Like other candidates, she pledged not to campaign in Florida after the state jumped ahead on the schedule of caucuses and primaries set by the Democratic National Committee. She had to make that pledge if she hoped to compete in the first-in-the-nation Iowa caucuses and the first-in-the-nation New Hampshire primary, as Iowa and New Hampshire zealously guard their starting status on the political calendar.
But Iowa and New Hampshire are history and, after a landslide loss in South Carolina on Saturday, Clinton needs a win.
So she has begun appearing in Florida in anticipation of Tuesday’s Democratic primary there.
Clinton’s move insults not just the voters in Iowa and New Hampshire who trusted her pledge but also the voters of all the states that respected the DNC’s outline for the nominating process. Effectively, she is saying to Democrats in states that will participate in February 5th’s “Super Tuesday” primaries and caucuses and in the two dozen states that have scheduled later votes: You may follow the rules if you please, but I write the rules as I please.
That’s the raw political reality of Clinton’s move, even if she is spinning it as an embrace of participatory democracy.
“Hundreds of thousands of people have already voted in Florida and I want them to know I will be there to be part of what they have tried to do to make sure their voices are heard,” said Clinton before jetting to Sarasota and Miami for events on Sunday.
The Clinton campaign claims that the senator from New York is abiding by the no-campaigning pledge because Sunday’s two Florida events were technically closed to the public. But the stops were treated as major news events in a state where many Democrats have expressed anger over the absence of the party’s presidential candidates during a period when Florida is overrun by Republican contenders.

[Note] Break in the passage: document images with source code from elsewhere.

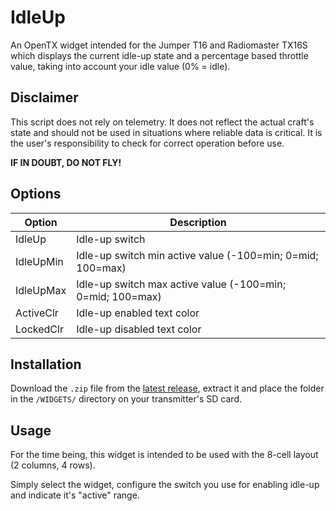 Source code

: # IdleUp

An OpenTX widget intended for the Jumper T16 and Radiomaster TX16S which displays the current idle-up state and a percentage based throttle value, taking into account your idle value (0% = idle).

## Disclaimer

This script does not rely on telemetry. It does not reflect the actual craft's state and should not be used in situations where reliable data is critical. It is the user's responsibility to check for correct operation before use.

**IF IN DOUBT, DO NOT FLY!**

## Options

| Option    | Description                                                |
| --------- | ---------------------------------------------------------- |
| IdleUp    | Idle-up switch                                             |
| IdleUpMin | Idle-up switch min active value (-100=min; 0=mid; 100=max) |
| IdleUpMax | Idle-up switch max active value (-100=min; 0=mid; 100=max) |
| ActiveClr | Idle-up enabled text color                                 |
| LockedClr | Idle-up disabled text color                                |

## Installation

Download the `.zip` file from the [latest release](https://github.com/udyux/opentx-widget-idleup/releases/latest), extract it and place the folder in the `/WIDGETS/` directory on your transmitter's SD card.

## Usage

For the time being, this widget is intended to be used with the 8-cell layout (2 columns, 4 rows).

Simply select the widget, configure the switch you use for enabling idle-up and indicate it's "active" range.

The truth of the Clinton strategy was writ large in a memo from top strategist Howard Wolfson, who announced on the day of the campaign’s dismal showing in South Carolina that, “Regardless of today’s outcome, the race quickly shifts to Florida, where hundreds of thousands of Democrats will turn out to vote on Tuesday. Despite efforts by the Obama campaign to ignore Floridians, their voices will be heard loud and clear across the country, as the last state to vote before Super Tuesday on February 5.”